На электронном табло, уведомлявшем о рейсах и чартерах, назначенных на ближайшие часы, высвечивались только пункты назначения и время отправки, он не обманулся, решив, что вокруг него нет ни одного приезжего. Он первый и, наверное, последний. А так весь пассажиропоток направлялся на транспортные и даже грузоперевозочные корабли, видимо, вместо такелажа и багажа. Вдруг его передернуло, он повернулся и посмотрел назад, сквозь прозрачные двери входа в космопорт, туда, где оставил свой личный корабль, рассчитанный на одного пассажира и одного пилота в одном лице. Посмотрел и оторопел - к его шлюпке спешила целая свора, нет, не людей, хищников. Кто-то из них оказался сноровистее, и пробрался на шлюпку первым, растолкав соперников и задвинув трап, он закрыл люк и стартовал. Оставшиеся на аэродроме тут же отринулись. Закрутили головами в поисках такого же пустого и такого же доступного летаппарата. Сожалея о том, что не закрыл за собой люк, Зузу отвернулся и продолжил путь к бюро. Жалко, конечно, космолодка была ему практически другом, но что тут поделать, ее уже не вернуть.

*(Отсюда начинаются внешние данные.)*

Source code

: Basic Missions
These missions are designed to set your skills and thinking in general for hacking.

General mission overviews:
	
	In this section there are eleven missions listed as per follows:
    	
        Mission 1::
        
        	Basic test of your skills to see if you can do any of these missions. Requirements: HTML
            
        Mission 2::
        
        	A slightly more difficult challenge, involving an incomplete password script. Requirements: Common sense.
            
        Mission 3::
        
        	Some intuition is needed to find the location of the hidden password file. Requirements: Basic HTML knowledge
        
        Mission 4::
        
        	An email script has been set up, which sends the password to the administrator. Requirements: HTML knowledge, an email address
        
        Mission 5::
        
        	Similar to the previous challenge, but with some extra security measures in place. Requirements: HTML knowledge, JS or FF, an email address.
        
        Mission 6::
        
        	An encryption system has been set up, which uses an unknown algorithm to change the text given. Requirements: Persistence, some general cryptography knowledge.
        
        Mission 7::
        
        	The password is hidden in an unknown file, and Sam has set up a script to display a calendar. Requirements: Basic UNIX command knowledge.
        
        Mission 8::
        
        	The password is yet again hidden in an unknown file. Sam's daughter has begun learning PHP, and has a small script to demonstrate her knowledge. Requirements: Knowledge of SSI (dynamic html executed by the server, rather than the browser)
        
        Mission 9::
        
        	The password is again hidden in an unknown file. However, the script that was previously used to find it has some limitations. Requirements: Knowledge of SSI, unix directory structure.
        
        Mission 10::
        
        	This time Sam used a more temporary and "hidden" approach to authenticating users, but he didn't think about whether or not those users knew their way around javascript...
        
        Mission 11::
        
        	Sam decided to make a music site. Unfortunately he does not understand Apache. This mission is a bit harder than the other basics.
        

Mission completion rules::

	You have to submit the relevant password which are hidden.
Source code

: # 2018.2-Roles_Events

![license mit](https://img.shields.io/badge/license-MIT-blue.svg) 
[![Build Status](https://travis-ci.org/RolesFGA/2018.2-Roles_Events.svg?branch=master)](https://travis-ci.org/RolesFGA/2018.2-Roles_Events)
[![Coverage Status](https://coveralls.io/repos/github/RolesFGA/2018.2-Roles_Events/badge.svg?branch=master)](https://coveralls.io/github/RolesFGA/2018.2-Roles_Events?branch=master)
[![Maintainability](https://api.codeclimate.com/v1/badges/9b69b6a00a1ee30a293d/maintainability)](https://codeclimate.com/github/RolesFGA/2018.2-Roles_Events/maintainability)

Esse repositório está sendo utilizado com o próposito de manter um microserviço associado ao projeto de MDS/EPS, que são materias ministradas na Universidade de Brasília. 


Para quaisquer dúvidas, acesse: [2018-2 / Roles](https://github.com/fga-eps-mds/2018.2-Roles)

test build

Какие же строгие, неправдоподобно каменные лица! И это его земляки? Группа стервятников! Одичалые псы! Нелюди!
Ступив на эскалаторную дорожку, двигавшуюся по направлению к служебным помещениям, Зузу вспомнил одну весьма годную для настоящего происшествия сентенцию: "Проверенный способ прервать отношения: настаивайте на том, чтобы все было только по-вашему". Смех смехом, а в изречении сем он видел ключ к разгадке феноменальной отчужденности его соплеменников. Истина часто кроется в том, что нам кажется забавным. А если еще как следует призадуматься над его смыслом, тогда, быть может, станет понятно, что в нем нет ничего забавного, напротив, что оно очень серьезно. Все юмористические истории, вымышленные и правдивые, анекдоты, пародии и прочее, основаны непременно на таких вот размышлениях. Зузу выяснил это на одной из планет Солнечной системы, галактики Млечный Путь, так, кажется, обитатели называли свои владения. Зузу был склонен согласиться с ними. Ему вспомнилась еще одна умная мысль, - "Мы видим окружающих прежде всего через призму своих предубеждений", - и по какому-то наитию он понял, что именно в ней и кроется самый главный секрет сложившихся обстоятельств. Или вот: "Дефекты, которые мы видим в других, в большинстве случаев - наши собственные". Куда деваться? Парадокс - мы похожи и при этом такие разные, мы, все живые существа, обладающие зачатками разума. Странно? Чертовски странно. Но верно. Книжка, в которой он нашел эти и другие максимы, зерцала, гномы и прочее вместе со смешными рассказами-медитациями, называлась "Когда Бог Смеется" некого Энтони де Мелло. Ее ему подарил один добрый человек, повстречавшийся ему на той планете. "Это, друг, бездонный кладезь знаний, ну, если ты умеешь читать, конечно," - сказал ему тот человек и, рассмеявшись, пошел своей дорогой. Зузу умел читать и еще как - за сутки он прочитывал более 500 изданий, по 200-300 страниц каждое. Ведь он как-никак владел техникой сверхбыстрого чтения.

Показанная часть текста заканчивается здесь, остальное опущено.